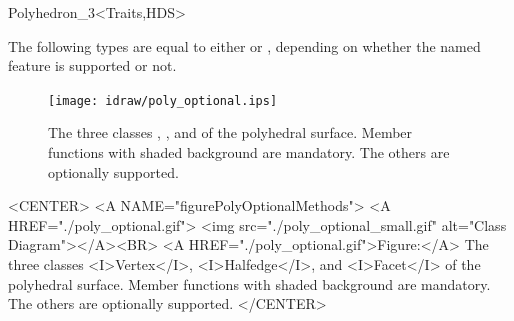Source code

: \begin{ccClassTemplate}{Polyhedron_3<Traits,HDS>}
\begin{ccAdvanced}

The following types are equal to either  or
, depending on whether the named feature is
supported or not.

\ccGlue
{}
\ccGlue
{}
\ccGlue
{}
\ccGlue
{}
\ccGlue
{}
\ccGlue
{}
\ccGlue
{}
\ccGlue
{}

\end{ccAdvanced}

\end{ccClassTemplate} 


\begin{ccTexOnly}
    \begin{figure}
        \begin{center}
          \parbox{\textwidth}{%
              \texttt{[image: idraw/poly\_optional.ips]}%
          }
        \end{center}
        \caption{The three classes \protect{}, 
          \protect{}, and 
          \protect{} of the polyhedral surface. Member
          functions with shaded background are mandatory. The others
          are optionally supported.}
        \label{figurePolyOptionalMethods}
    \end{figure}
\end{ccTexOnly}

\begin{ccHtmlOnly}
    <CENTER>
    <A NAME="figurePolyOptionalMethods">
    <A HREF="./poly_optional.gif">
        <img src="./poly_optional_small.gif" 
             alt="Class Diagram"></A><BR>
    <A HREF="./poly_optional.gif">Figure:</A>
    The three classes <I>Vertex</I>, <I>Halfedge</I>, and 
          <I>Facet</I> of the polyhedral surface. Member
          functions with shaded background are mandatory. The others
          are optionally supported.
    </CENTER>
\end{ccHtmlOnly}


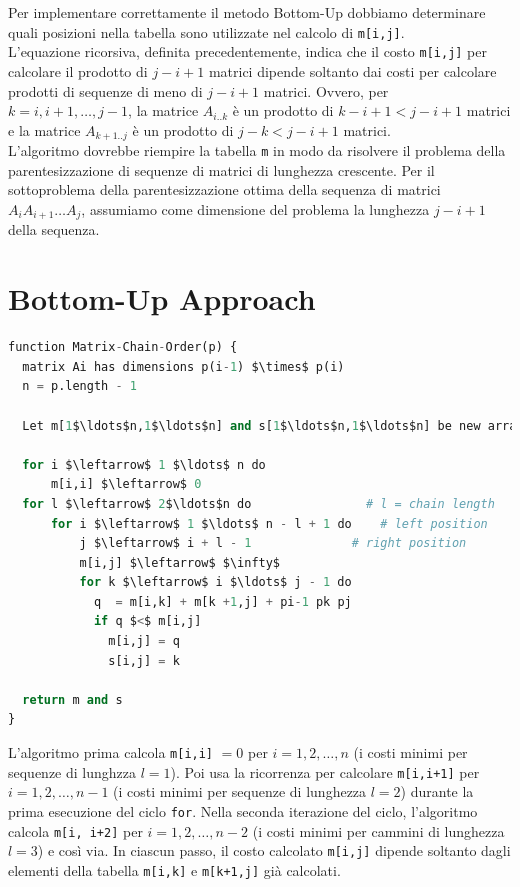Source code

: Per implementare correttamente il metodo Bottom-Up dobbiamo determinare
quali posizioni nella tabella sono utilizzate nel calcolo di
\texttt{m[i,j]}.\\ L'equazione ricorsiva, definita precedentemente,
indica che il costo \texttt{m[i,j]} per calcolare il prodotto di
$j-i+1$ matrici dipende soltanto dai costi per calcolare prodotti di
sequenze di meno di $j-i+1$ matrici. Ovvero, per $k=i,i+1,\ldots,j-1$,
la matrice $A_{i..k}$ è un prodotto di $k-i+1 < j-i+1$ matrici e la
matrice $A_{k+1..j}$ è un prodotto di $j-k < j-i+1$ matrici.\\

L'algoritmo dovrebbe riempire la tabella \texttt{m} in modo da risolvere
il problema della parentesizzazione di sequenze di matrici di lunghezza
crescente. Per il sottoproblema della parentesizzazione ottima della
sequenza di matrici $A_i A_{i+1} \ldots A_j$, assumiamo come dimensione
del problema la lunghezza $j-i+1$ della sequenza.


\section{Bottom-Up Approach}

\begin{lstlisting}[language=Python, mathescape=true]
function Matrix-Chain-Order(p) {
  matrix Ai has dimensions p(i-1) $\times$ p(i)
  n = p.length - 1

  Let m[1$\ldots$n,1$\ldots$n] and s[1$\ldots$n,1$\ldots$n] be new arrays

  for i $\leftarrow$ 1 $\ldots$ n do
	  m[i,i] $\leftarrow$ 0
  for l $\leftarrow$ 2$\ldots$n do                # l = chain length
	  for i $\leftarrow$ 1 $\ldots$ n - l + 1 do    # left position 
		  j $\leftarrow$ i + l - 1              # right position
		  m[i,j] $\leftarrow$ $\infty$
		  for k $\leftarrow$ i $\ldots$ j - 1 do
            q  = m[i,k] + m[k +1,j] + pi-1 pk pj
            if q $<$ m[i,j]
              m[i,j] = q
              s[i,j] = k

  return m and s
}
\end{lstlisting}

L'algoritmo prima calcola \texttt{m[i,i]} $= 0$ per
$i=1, 2,\ldots,n$ (i costi minimi per sequenze di lunghzza $l=1$). Poi
usa la ricorrenza per calcolare \texttt{m{[}i,i+1{]}} per
$i=1,2,\ldots,n-1$ (i costi minimi per sequenze di lunghezza $l=2$)
durante la prima esecuzione del ciclo \texttt{for}. Nella seconda
iterazione del ciclo, l'algoritmo calcola \texttt{m{[}i,\ i+2{]}} per
$i =1,2,\ldots,n-2$ (i costi minimi per cammini di lunghezza $l=3$) e
così via. In ciascun passo, il costo calcolato \texttt{m{[}i,j{]}}
dipende soltanto dagli elementi della tabella \texttt{m{[}i,k{]}} e
\texttt{m{[}k+1,j{]}} già calcolati.


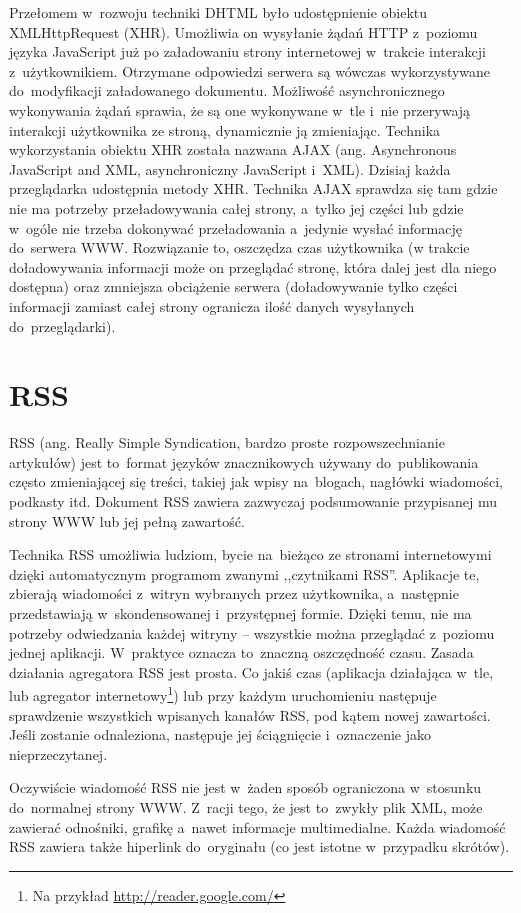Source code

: \documentclass[a4paper,12pt,oneside]{report}
\begin{document}
Przełomem w~rozwoju techniki DHTML było udostępnienie obiektu XMLHttpRequest (XHR). Umożliwia on wysyłanie żądań HTTP z~poziomu języka JavaScript już po załadowaniu strony internetowej w~trakcie interakcji z~użytkownikiem. Otrzymane odpowiedzi serwera są wówczas wykorzystywane do~modyfikacji załadowanego dokumentu. Możliwość asynchronicznego wykonywania żądań sprawia, że są one wykonywane w~tle i~nie przerywają interakcji użytkownika ze stroną, dynamicznie ją zmieniając. Technika wykorzystania obiektu XHR została nazwana AJAX (ang. Asynchronous JavaScript and XML, asynchroniczny JavaScript i~XML). Dzisiaj każda przeglądarka udostępnia metody XHR. Technika AJAX sprawdza się tam gdzie nie ma potrzeby przeładowywania całej strony, a~tylko jej części lub gdzie w~ogóle nie trzeba dokonywać przeładowania a~jedynie wysłać informację do~serwera WWW. Rozwiązanie to, oszczędza czas użytkownika (w trakcie doładowywania informacji może on przeglądać stronę, która dalej jest dla niego dostępna) oraz zmniejsza obciążenie serwera (doładowywanie tylko części informacji zamiast całej strony ogranicza ilość danych wysyłanych do~przeglądarki). 

\section{RSS}
\label{sec:rss}
RSS (ang. Really Simple Syndication, bardzo proste rozpowszechnianie artykułów) jest to~format języków znacznikowych używany do~publikowania często zmieniającej się treści, takiej jak wpisy na~blogach, nagłówki wiadomości, podkasty itd. Dokument RSS zawiera zazwyczaj podsumowanie przypisanej mu strony WWW lub jej pełną zawartość. 

Technika RSS umożliwia ludziom, bycie na~bieżąco ze stronami internetowymi dzięki automatycznym programom zwanymi ,,czytnikami RSS''. Aplikacje te, zbierają wiadomości z~witryn wybranych przez użytkownika, a~następnie przedstawiają w~skondensowanej i~przystępnej formie. Dzięki temu, nie ma potrzeby odwiedzania każdej witryny -- wszystkie można przeglądać z~poziomu jednej aplikacji. W~praktyce oznacza to~znaczną oszczędność czasu. Zasada działania agregatora RSS jest prosta. Co jakiś czas (aplikacja działająca w~tle, lub agregator internetowy\footnote{Na przykład \url{http://reader.google.com/}}) lub przy każdym uruchomieniu następuje sprawdzenie wszystkich wpisanych kanałów RSS, pod kątem nowej zawartości. Jeśli zostanie odnaleziona, następuje jej ściągnięcie i~oznaczenie jako nieprzeczytanej. 

Oczywiście wiadomość RSS nie jest w~żaden sposób ograniczona w~stosunku do~normalnej strony WWW. Z~racji tego, że jest to~zwykły plik XML, może zawierać odnośniki, grafikę a~nawet informacje multimedialne. Każda wiadomość RSS zawiera także hiperlink do~oryginału (co jest istotne w~przypadku skrótów). 
\end{document}
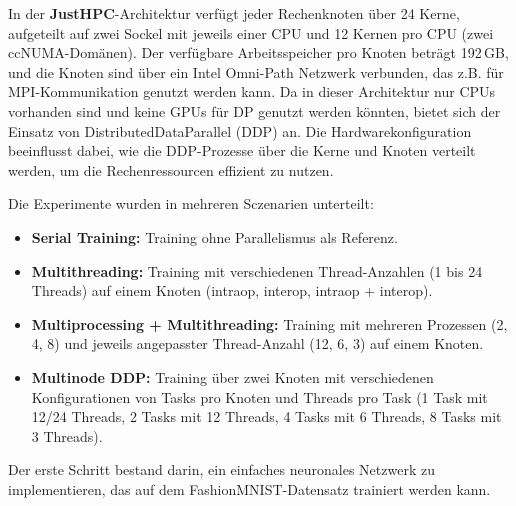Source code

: \documentclass{article}
\begin{document}
In der \textbf{JustHPC}-Architektur verfügt jeder Rechenknoten über 24 Kerne, aufgeteilt auf zwei Sockel mit jeweils einer CPU und 12 Kernen pro CPU 
(zwei ccNUMA-Domänen). Der verfügbare Arbeitsspeicher pro Knoten beträgt 192\,GB, 
und die Knoten sind über ein Intel Omni-Path Netzwerk verbunden, das z.B. für MPI-Kommunikation genutzt werden kann. 
Da in dieser Architektur nur CPUs vorhanden sind und keine GPUs für DP genutzt werden könnten, bietet sich der Einsatz von DistributedDataParallel (DDP) an. 
Die Hardwarekonfiguration beeinflusst dabei, wie die DDP-Prozesse über die Kerne und Knoten verteilt werden, um die Rechenressourcen effizient zu nutzen.

Die Experimente wurden in mehreren Sczenarien unterteilt:
\begin{itemize}
    \item \textbf{Serial Training:} Training ohne Parallelismus als Referenz.
    \item \textbf{Multithreading:} Training mit verschiedenen Thread-Anzahlen (1 bis 24 Threads) auf einem Knoten (intraop, interop, intraop + interop).
    \item \textbf{Multiprocessing + Multithreading:} Training mit mehreren Prozessen (2, 4, 8) und jeweils angepasster Thread-Anzahl (12, 6, 3) auf einem Knoten.
    \item \textbf{Multinode DDP:} Training über zwei Knoten mit verschiedenen Konfigurationen von Tasks pro Knoten und Threads pro Task (1 Task mit 12/24 Threads, 2 Tasks mit 12 Threads, 4 Tasks mit 6 Threads, 8 Tasks mit 3 Threads).
\end{itemize}

Der erste Schritt bestand darin, ein einfaches neuronales Netzwerk zu implementieren, das auf dem FashionMNIST-Datensatz trainiert werden kann.
\end{document}
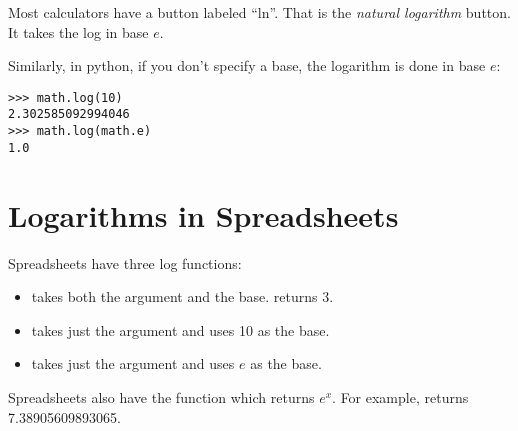 Most calculators have a button labeled ``ln''.  That is the
\textit{natural logarithm} button. It takes the log in base $e$.

Similarly, in python, if you don't specify a base, the logarithm is done in base $e$:

\begin{Verbatim}
>>> math.log(10)
2.302585092994046
>>> math.log(math.e)
1.0
\end{Verbatim}

\section{Logarithms in Spreadsheets}

Spreadsheets have three log functions:
\begin{itemize}
\item {} takes both the argument and the base.  returns 3.
\item {} takes just the argument and uses 10 as the base.
\item {} takes just the argument and uses $e$ as the base.
\end{itemize}

Spreadsheets also have the function  which returns
$e^x$.  For example,  returns 7.38905609893065.
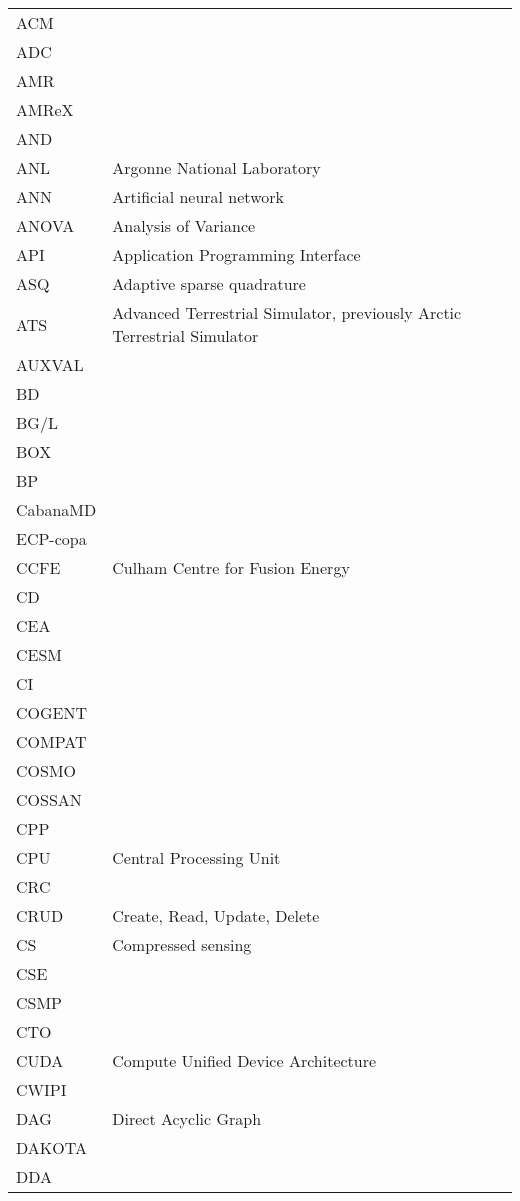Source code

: \begin{longtable}{|p{4.0cm}|p{12.0cm}|}
\hline
ACM & \\
ADC & \\
AMR & \\
AMReX & \\
AND & \\
ANL & Argonne National Laboratory \\
ANN & Artificial neural network \\
ANOVA & Analysis of Variance \\
API & Application Programming Interface \\
ASQ & Adaptive sparse quadrature \\
ATS & Advanced Terrestrial Simulator, previously Arctic Terrestrial Simulator \\
AUXVAL & \\
BD & \\
BG/L & \\
BOX & \\
BP & \\
CabanaMD & \\
ECP-copa & \\
CCFE & Culham Centre for Fusion Energy \\
CD & \\
CEA  & \\
CESM & \\
CI & \\
COGENT & \\
COMPAT & \\
COSMO & \\
COSSAN & \\
CPP & \\
CPU & Central Processing Unit \\
CRC & \\
CRUD & Create, Read, Update, Delete \\
CS & Compressed sensing \\
CSE & \\
CSMP & \\
CTO & \\
CUDA & Compute Unified Device Architecture \\
CWIPI & \\
DAG & Direct Acyclic Graph \\
DAKOTA & \\
DDA & \\

\end{longtable}

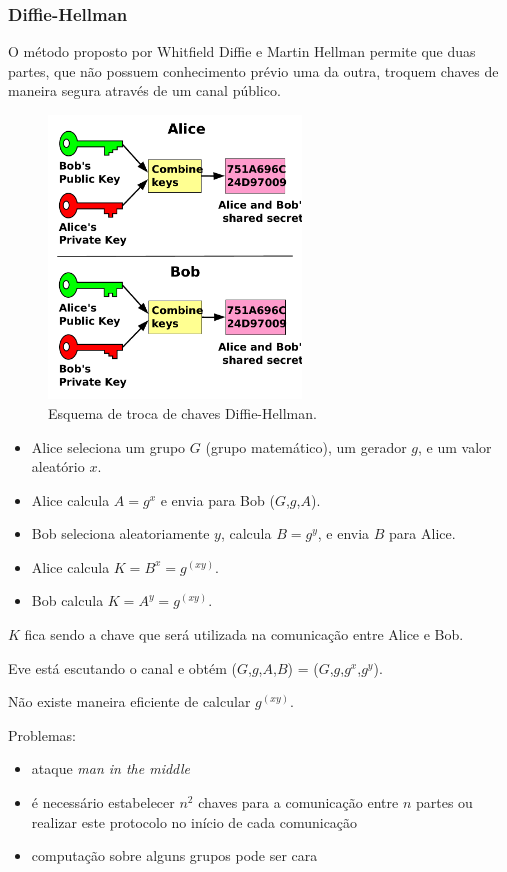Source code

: \begin{frame}[allowframebreaks]
\frametitle{Diffie-Hellman}
O método proposto por Whitfield Diffie e Martin Hellman permite que duas partes,
que não possuem conhecimento prévio uma da outra, troquem chaves de maneira segura através de um canal público.

\begin{figure}[h]
\centering
\includegraphics[width=0.6\textwidth,height=0.6\textheight,keepaspectratio]{figures/public_key_shared_secret.pdf}
\caption{Esquema de troca de chaves Diffie-Hellman.}
\label{fig-delffiehellman}
\end{figure}

\framebreak
\begin{itemize}
\item Alice seleciona um grupo $G$ (grupo matemático), um gerador $g$, e um valor aleatório $x$.
\item Alice calcula $A = g^x$ e envia para Bob ($G$,$g$,$A$).
\item Bob seleciona aleatoriamente $y$, calcula $B = g^y$, e envia $B$ para Alice.
\item Alice calcula $K = B^x= g^{(xy)}$.
\item Bob calcula $K = A^y= g^{(xy)}$.
\end{itemize}

$K$ fica sendo a chave que será utilizada na comunicação entre Alice e Bob.

Eve está escutando o canal e obtém ($G$,$g$,$A$,$B$) = ($G$,$g$,$g^x$,$g^y$).

Não existe maneira eficiente de calcular $g^{(xy)}$.

\framebreak
Problemas:
\begin{itemize}
\item ataque \emph{man in the middle}
\item é necessário estabelecer $n^2$ chaves para a comunicação entre $n$ partes ou realizar este protocolo no início de cada comunicação
\item computação sobre alguns grupos pode ser cara
\end{itemize}

\end{frame}


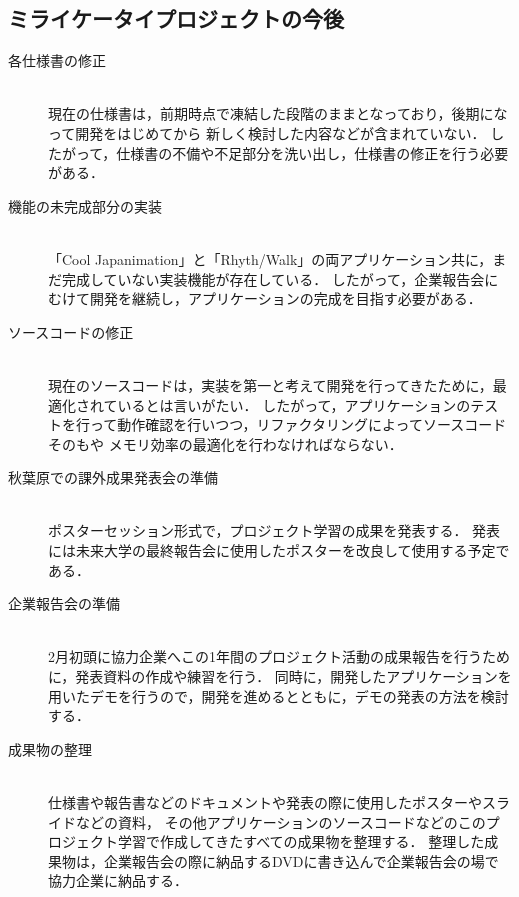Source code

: \subsection{ミライケータイプロジェクトの今後}

\begin{description}

\item[各仕様書の修正]\mbox{}\\ 
現在の仕様書は，前期時点で凍結した段階のままとなっており，後期になって開発をはじめてから
新しく検討した内容などが含まれていない．
したがって，仕様書の不備や不足部分を洗い出し，仕様書の修正を行う必要がある．

\item[機能の未完成部分の実装]\mbox{}\\ 
「Cool Japanimation」と「Rhyth/Walk」の両アプリケーション共に，まだ完成していない実装機能が存在している．
したがって，企業報告会にむけて開発を継続し，アプリケーションの完成を目指す必要がある．

\item[ソースコードの修正]\mbox{}\\ 
現在のソースコードは，実装を第一と考えて開発を行ってきたために，最適化されているとは言いがたい．
したがって，アプリケーションのテストを行って動作確認を行いつつ，リファクタリングによってソースコードそのもや
メモリ効率の最適化を行わなければならない．

\item[秋葉原での課外成果発表会の準備]\mbox{}\\ 
ポスターセッション形式で，プロジェクト学習の成果を発表する．
発表には未来大学の最終報告会に使用したポスターを改良して使用する予定である．

\item[企業報告会の準備]\mbox{}\\ 
2月初頭に協力企業へこの1年間のプロジェクト活動の成果報告を行うために，発表資料の作成や練習を行う．
同時に，開発したアプリケーションを用いたデモを行うので，開発を進めるとともに，デモの発表の方法を検討する．

\item[成果物の整理]\mbox{}\\ 
仕様書や報告書などのドキュメントや発表の際に使用したポスターやスライドなどの資料，
その他アプリケーションのソースコードなどのこのプロジェクト学習で作成してきたすべての成果物を整理する．
整理した成果物は，企業報告会の際に納品するDVDに書き込んで企業報告会の場で協力企業に納品する．
\end{description}

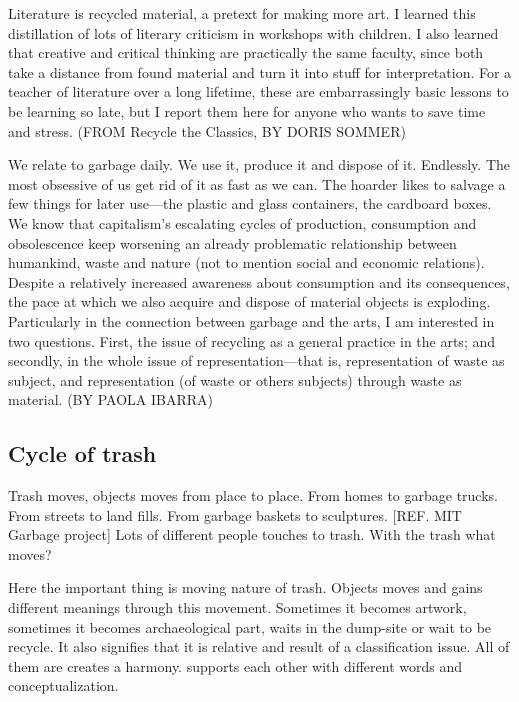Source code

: Literature is recycled material, a pretext for making more art. I learned this distillation of lots of literary criticism in workshops with children. I also learned that creative and critical thinking are practically the same faculty, since both take a distance from found material and turn it into stuff for interpretation. For a teacher of literature over a long lifetime, these are embarrassingly basic lessons to be learning so late, but I report them here for anyone who wants to save time and stress. (FROM Recycle the Classics, BY DORIS SOMMER)

We relate to garbage daily. We use it, produce it and dispose of it. Endlessly. The most obsessive of us get rid of it as fast as we can. The hoarder likes to salvage a few things for later use---the plastic and glass containers, the cardboard boxes. We know that capitalism’s escalating cycles of production, consumption and obsolescence keep worsening an already problematic relationship between humankind, waste and nature (not to mention social and economic relations). Despite a relatively increased awareness about consumption and its consequences, the pace at which we also acquire and dispose of material objects is exploding. Particularly in the connection between garbage and the arts, I am interested in two questions. First, the issue of recycling as a general practice in the arts; and secondly, in the whole issue of representation---that is, representation of waste as subject, and representation (of waste or others subjects) through waste as material. (BY PAOLA IBARRA)

\subsection{Cycle of trash}
Trash moves, objects moves from place to place. From homes to garbage trucks. From streets to land fills. From garbage baskets to sculptures. [REF. MIT Garbage project] Lots of different people touches to trash. With the trash what moves?

Here the important thing is moving nature of trash. Objects moves and gains different meanings through this movement. Sometimes it becomes artwork, sometimes it becomes archaeological part, waits in the dump-site or wait to be recycle. It also signifies that it is relative and result of a classification issue. All of them are creates a harmony. supports each other with different words and conceptualization.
■ ■ ■ ■ ■
> REQUIRED ACTION: Go through the listing above and state how many of its lines contain "figurePolyOptionalMethods", with no other words.

> EXERCISE RESULT: 2